• The task
Report how many lines of the following entries include the string "cases"; respond with the number alone.

(Task inputs begins)

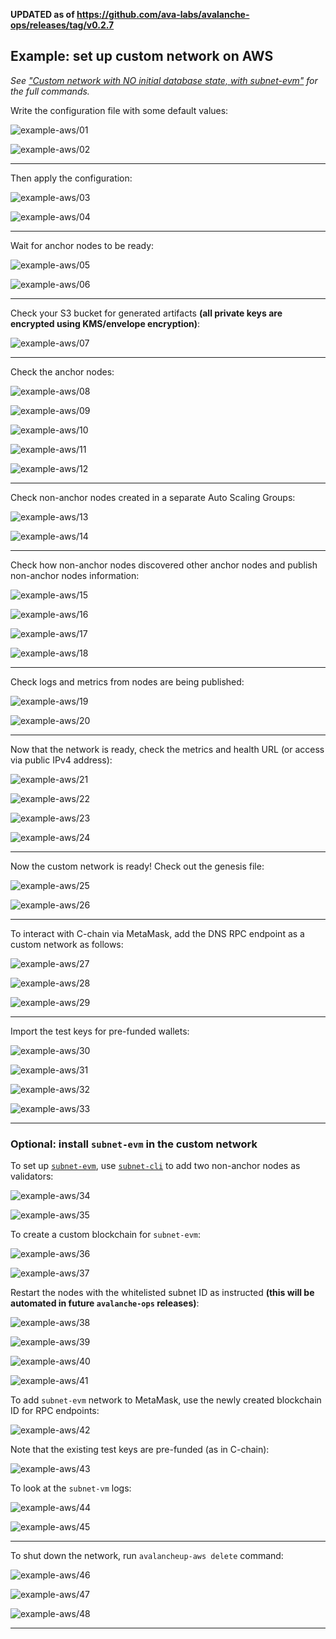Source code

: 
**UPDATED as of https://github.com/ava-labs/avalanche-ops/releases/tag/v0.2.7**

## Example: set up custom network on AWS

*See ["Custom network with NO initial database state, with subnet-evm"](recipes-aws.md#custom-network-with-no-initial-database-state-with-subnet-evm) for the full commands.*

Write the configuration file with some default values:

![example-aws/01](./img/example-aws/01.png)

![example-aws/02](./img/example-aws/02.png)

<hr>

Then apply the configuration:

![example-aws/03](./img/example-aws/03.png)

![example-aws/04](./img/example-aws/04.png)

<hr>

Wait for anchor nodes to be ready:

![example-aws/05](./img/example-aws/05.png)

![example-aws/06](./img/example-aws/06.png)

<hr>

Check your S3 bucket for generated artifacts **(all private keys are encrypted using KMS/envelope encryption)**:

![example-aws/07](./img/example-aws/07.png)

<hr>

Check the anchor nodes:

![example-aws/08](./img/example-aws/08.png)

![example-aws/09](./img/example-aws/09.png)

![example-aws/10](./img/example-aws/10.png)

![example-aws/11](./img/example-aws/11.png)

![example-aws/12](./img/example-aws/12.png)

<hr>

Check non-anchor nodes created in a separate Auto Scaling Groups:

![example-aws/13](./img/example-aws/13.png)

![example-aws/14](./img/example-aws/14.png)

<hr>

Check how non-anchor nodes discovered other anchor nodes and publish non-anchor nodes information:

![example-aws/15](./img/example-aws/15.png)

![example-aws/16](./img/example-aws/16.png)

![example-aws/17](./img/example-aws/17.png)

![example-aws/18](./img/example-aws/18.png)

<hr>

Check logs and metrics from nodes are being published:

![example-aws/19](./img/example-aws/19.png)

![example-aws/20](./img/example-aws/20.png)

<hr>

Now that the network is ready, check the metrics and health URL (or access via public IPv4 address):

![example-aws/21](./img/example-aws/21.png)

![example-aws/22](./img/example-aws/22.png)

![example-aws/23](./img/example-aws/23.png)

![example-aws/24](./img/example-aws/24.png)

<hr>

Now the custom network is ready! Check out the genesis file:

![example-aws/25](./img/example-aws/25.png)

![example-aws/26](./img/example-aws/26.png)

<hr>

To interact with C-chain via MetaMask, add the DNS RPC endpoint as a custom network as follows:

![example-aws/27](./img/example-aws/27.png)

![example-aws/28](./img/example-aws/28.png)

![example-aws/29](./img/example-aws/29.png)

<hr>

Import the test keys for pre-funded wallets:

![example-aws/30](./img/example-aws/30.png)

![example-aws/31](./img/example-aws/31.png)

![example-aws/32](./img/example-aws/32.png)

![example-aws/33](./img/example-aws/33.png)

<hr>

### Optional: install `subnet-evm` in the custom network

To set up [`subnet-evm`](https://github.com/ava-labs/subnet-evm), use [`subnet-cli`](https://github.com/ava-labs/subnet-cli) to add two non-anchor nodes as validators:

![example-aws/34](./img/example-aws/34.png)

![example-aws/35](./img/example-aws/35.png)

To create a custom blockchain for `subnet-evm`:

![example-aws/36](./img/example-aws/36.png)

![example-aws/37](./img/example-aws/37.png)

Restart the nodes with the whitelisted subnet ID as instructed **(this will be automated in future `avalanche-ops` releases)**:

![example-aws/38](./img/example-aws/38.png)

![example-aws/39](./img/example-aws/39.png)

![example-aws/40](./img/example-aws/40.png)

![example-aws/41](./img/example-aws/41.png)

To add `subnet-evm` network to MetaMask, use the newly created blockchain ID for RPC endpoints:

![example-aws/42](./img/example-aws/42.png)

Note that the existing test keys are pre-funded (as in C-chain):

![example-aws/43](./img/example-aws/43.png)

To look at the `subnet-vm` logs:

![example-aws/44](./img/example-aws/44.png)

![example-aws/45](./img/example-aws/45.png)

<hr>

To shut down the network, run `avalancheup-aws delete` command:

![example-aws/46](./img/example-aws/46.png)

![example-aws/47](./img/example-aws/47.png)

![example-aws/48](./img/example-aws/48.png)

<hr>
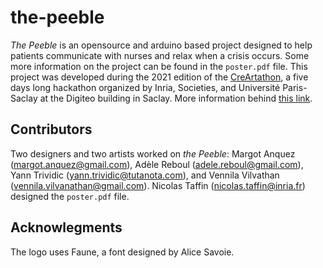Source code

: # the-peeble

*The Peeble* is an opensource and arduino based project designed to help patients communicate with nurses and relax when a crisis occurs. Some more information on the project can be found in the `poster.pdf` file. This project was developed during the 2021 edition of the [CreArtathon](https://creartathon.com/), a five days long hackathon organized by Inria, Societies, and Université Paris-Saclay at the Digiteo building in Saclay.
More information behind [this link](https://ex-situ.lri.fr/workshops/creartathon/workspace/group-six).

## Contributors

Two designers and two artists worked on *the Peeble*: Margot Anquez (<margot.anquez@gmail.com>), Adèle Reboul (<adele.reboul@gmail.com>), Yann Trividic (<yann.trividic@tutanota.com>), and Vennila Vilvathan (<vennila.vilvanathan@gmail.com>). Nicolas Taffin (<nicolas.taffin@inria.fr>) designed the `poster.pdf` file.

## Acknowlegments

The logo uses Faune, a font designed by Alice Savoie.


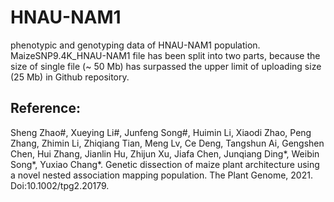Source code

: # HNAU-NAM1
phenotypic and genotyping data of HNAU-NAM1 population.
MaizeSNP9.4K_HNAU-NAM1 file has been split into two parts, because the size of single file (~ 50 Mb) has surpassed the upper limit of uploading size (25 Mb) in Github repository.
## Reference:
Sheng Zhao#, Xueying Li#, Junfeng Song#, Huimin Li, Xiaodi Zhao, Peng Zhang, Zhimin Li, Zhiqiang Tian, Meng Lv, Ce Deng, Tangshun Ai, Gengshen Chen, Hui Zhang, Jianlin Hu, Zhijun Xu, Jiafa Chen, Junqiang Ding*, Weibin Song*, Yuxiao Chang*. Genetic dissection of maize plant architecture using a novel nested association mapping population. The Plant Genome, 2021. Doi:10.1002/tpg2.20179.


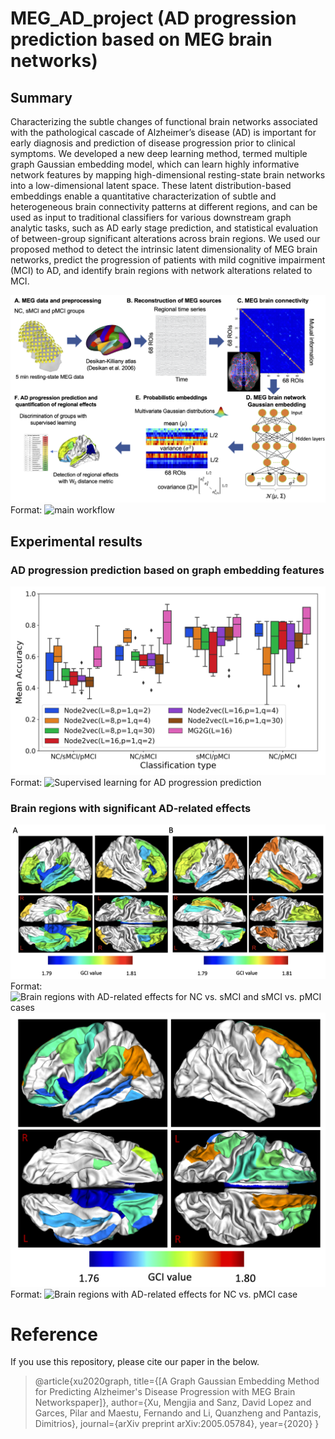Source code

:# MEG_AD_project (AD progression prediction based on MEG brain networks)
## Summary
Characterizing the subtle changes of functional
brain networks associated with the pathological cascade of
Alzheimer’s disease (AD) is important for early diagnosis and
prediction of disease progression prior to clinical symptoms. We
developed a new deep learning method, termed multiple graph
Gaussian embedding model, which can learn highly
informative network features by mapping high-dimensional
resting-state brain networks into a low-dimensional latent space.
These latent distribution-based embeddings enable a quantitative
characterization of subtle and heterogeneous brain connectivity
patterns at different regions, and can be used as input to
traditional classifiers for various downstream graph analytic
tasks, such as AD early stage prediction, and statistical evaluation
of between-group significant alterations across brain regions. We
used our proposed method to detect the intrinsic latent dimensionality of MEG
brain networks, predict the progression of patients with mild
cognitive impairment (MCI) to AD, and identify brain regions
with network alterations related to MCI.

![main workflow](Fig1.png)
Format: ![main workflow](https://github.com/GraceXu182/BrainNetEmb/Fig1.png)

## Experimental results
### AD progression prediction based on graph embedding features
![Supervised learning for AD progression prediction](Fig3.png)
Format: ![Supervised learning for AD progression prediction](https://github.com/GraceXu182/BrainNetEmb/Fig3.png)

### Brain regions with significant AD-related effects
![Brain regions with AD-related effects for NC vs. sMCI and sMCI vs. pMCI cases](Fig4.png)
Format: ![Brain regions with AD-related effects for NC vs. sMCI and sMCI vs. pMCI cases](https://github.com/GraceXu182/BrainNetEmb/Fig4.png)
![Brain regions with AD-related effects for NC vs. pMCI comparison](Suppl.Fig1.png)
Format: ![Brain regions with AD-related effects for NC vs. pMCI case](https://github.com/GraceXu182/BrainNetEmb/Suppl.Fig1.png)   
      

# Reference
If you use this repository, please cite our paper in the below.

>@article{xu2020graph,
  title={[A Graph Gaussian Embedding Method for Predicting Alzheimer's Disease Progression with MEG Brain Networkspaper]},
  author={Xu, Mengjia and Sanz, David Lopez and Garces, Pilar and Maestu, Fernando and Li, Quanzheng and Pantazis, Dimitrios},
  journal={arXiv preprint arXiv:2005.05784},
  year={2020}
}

(Task inputs ends)

• Result of the exercise
2